According to Sandra Tooze’s biography, Muddy Waters was born McKinley Morganfield on April 4th, 1913 in Issaquena County, Mississippi. At the age of three his mother moved the McKinley family to Stovall’s plantation in Clarksdale, Mississippi, where Waters lived until he was 28.
Waters began his musical career on the harmonica, and at age seventeen he was playing guitar at parties and juke joints in Clarksdale, imitating the styles of two highly influential senior bluesmen, Son House and Robert Johnson.
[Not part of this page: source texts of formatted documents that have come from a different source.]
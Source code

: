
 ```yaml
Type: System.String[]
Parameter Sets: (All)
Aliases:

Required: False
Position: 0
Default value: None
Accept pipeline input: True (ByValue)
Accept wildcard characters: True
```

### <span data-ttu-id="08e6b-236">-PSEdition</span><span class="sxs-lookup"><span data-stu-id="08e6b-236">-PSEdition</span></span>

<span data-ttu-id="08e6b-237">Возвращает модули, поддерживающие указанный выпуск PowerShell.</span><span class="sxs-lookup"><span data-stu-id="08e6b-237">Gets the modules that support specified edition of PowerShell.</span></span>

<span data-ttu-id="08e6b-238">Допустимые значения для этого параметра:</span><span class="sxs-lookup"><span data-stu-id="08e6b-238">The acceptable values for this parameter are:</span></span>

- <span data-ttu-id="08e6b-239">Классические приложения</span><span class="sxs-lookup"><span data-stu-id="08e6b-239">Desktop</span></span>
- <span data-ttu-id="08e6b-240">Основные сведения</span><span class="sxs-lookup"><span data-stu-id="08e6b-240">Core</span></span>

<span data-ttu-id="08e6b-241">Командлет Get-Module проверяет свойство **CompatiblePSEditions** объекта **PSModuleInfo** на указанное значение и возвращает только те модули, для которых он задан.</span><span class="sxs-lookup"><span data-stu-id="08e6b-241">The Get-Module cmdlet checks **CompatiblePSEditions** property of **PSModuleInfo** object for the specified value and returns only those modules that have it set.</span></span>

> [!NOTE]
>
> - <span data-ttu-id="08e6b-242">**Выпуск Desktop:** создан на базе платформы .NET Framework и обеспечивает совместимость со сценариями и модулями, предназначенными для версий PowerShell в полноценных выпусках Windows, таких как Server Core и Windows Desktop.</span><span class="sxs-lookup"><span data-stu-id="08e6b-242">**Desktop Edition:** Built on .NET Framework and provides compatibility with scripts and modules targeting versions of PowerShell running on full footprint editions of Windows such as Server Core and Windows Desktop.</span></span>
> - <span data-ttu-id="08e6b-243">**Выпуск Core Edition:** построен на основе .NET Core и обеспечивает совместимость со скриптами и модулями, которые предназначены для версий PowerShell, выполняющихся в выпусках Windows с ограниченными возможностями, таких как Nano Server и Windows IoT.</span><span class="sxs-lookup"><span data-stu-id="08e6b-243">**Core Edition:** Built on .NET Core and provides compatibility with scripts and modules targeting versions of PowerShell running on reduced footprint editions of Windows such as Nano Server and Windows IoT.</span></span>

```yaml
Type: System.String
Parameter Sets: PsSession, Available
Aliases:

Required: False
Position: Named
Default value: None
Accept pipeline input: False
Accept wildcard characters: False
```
The outset of his recording career began when he was approached by socio-musicologist Alan Lomax, with subsequent recording sessions taking place on two occasions at Stovall’s, in 1940 and 1941. In 1943 he joined the migration to Chicago, where he became a professional musician. In 1946 he cut his first recordings for a small independent record label, Aristocrat, run by brothers Phil and Leonard Chess, and in the year following, backed only by bassist Big Crawford, he recorded ‘I Can’t Be Satisfied’ and ‘Feel Like Going Home’, two country blues songs written during his years at Stovall’s. Leonard Chess pressed 3000 copies on 78rpm shellac discs, almost all of which sold out in record stores in Chicago within 24 hours of their release.
In 1950, Aristocrat changed its name to Chess Records, and Waters’ first release for the new label, ‘Rollin’ Stone’, an up-date of a 1941 Robert Petway hit, ‘Catfish Blues’, sold 80,000 copies in Chicago, Detroit, St Louis and Memphis. The song was inspirational in many ways for both emerging and established rock acts in the 1960s: a group of five young blues aficionados from Kent in England adapted its title to form the name of their R&B and blues-based rock band – the Rolling Stones – 12 years after the song’s release; Bob Dylan, newly reinvented as an electric blues rocker following his infamous Newport Folk Festival appearance in 1965, wrote and recorded ‘Like a Rolling Stone’; and in 1967 Jimi Hendrix recorded his own take on the original ‘Catfish Blues’. According to the album notes for the posthumous Jimi Hendrix CD Blues, released by Polydor in 1994,
A recorded evolution of Catfish Blues’ ‘floating verses’ and riffs traces the course of Delta performers: ‘Rollin and Tumblin Blues’ by Hambone Willie Newburn (1929), ‘If I Had Possession Over Judgement Day’ by Robert Johnson (1936), ‘Catfish Blues’ by Robert Petway (1940), Deep Sea Blues by Tommy McLennan (1942), ‘Rolling Stone’ by Muddy Waters (1950), ‘Still a Fool’ by Muddy Waters (1951) and ‘Oh Yeah’ by Bo Diddley (1958).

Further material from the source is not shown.